## Try it
Below are records; repeat them all exactly.

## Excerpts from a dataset
BEGIN
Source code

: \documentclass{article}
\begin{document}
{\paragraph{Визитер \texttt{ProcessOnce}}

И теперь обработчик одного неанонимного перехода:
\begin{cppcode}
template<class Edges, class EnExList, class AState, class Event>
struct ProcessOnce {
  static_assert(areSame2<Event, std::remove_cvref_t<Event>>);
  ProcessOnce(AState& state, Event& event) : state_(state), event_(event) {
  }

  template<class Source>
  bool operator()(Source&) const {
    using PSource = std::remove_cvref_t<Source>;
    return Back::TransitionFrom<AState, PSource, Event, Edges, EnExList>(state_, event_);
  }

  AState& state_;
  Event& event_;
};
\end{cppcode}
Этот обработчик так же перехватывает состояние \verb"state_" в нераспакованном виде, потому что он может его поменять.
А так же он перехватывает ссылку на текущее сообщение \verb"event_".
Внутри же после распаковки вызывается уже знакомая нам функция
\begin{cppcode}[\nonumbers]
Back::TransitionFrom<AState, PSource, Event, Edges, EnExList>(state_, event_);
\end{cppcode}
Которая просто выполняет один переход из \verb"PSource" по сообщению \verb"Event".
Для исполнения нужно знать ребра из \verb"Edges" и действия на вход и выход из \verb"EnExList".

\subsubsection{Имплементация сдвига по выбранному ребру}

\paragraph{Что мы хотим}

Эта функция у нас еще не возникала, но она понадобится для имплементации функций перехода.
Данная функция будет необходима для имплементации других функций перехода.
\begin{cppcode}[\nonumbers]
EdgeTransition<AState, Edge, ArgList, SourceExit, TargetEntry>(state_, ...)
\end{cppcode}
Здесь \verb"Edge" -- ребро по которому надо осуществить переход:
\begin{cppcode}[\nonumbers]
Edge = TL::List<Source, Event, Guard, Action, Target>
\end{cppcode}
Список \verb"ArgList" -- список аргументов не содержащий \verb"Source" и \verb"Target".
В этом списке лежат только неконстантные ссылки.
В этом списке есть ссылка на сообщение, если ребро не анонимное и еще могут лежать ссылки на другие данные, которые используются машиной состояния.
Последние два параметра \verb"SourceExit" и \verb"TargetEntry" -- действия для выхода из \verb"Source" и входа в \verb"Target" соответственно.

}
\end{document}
END
## Answer for this exercise
Source code

: \documentclass{article}
\begin{document}
{\paragraph{Визитер \texttt{ProcessOnce}}

И теперь обработчик одного неанонимного перехода:
\begin{cppcode}
template<class Edges, class EnExList, class AState, class Event>
struct ProcessOnce {
  static_assert(areSame2<Event, std::remove_cvref_t<Event>>);
  ProcessOnce(AState& state, Event& event) : state_(state), event_(event) {
  }

  template<class Source>
  bool operator()(Source&) const {
    using PSource = std::remove_cvref_t<Source>;
    return Back::TransitionFrom<AState, PSource, Event, Edges, EnExList>(state_, event_);
  }

  AState& state_;
  Event& event_;
};
\end{cppcode}
Этот обработчик так же перехватывает состояние \verb"state_" в нераспакованном виде, потому что он может его поменять.
А так же он перехватывает ссылку на текущее сообщение \verb"event_".
Внутри же после распаковки вызывается уже знакомая нам функция
\begin{cppcode}[\nonumbers]
Back::TransitionFrom<AState, PSource, Event, Edges, EnExList>(state_, event_);
\end{cppcode}
Которая просто выполняет один переход из \verb"PSource" по сообщению \verb"Event".
Для исполнения нужно знать ребра из \verb"Edges" и действия на вход и выход из \verb"EnExList".

\subsubsection{Имплементация сдвига по выбранному ребру}

\paragraph{Что мы хотим}

Эта функция у нас еще не возникала, но она понадобится для имплементации функций перехода.
Данная функция будет необходима для имплементации других функций перехода.
\begin{cppcode}[\nonumbers]
EdgeTransition<AState, Edge, ArgList, SourceExit, TargetEntry>(state_, ...)
\end{cppcode}
Здесь \verb"Edge" -- ребро по которому надо осуществить переход:
\begin{cppcode}[\nonumbers]
Edge = TL::List<Source, Event, Guard, Action, Target>
\end{cppcode}
Список \verb"ArgList" -- список аргументов не содержащий \verb"Source" и \verb"Target".
В этом списке лежат только неконстантные ссылки.
В этом списке есть ссылка на сообщение, если ребро не анонимное и еще могут лежать ссылки на другие данные, которые используются машиной состояния.
Последние два параметра \verb"SourceExit" и \verb"TargetEntry" -- действия для выхода из \verb"Source" и входа в \verb"Target" соответственно.

}
\end{document}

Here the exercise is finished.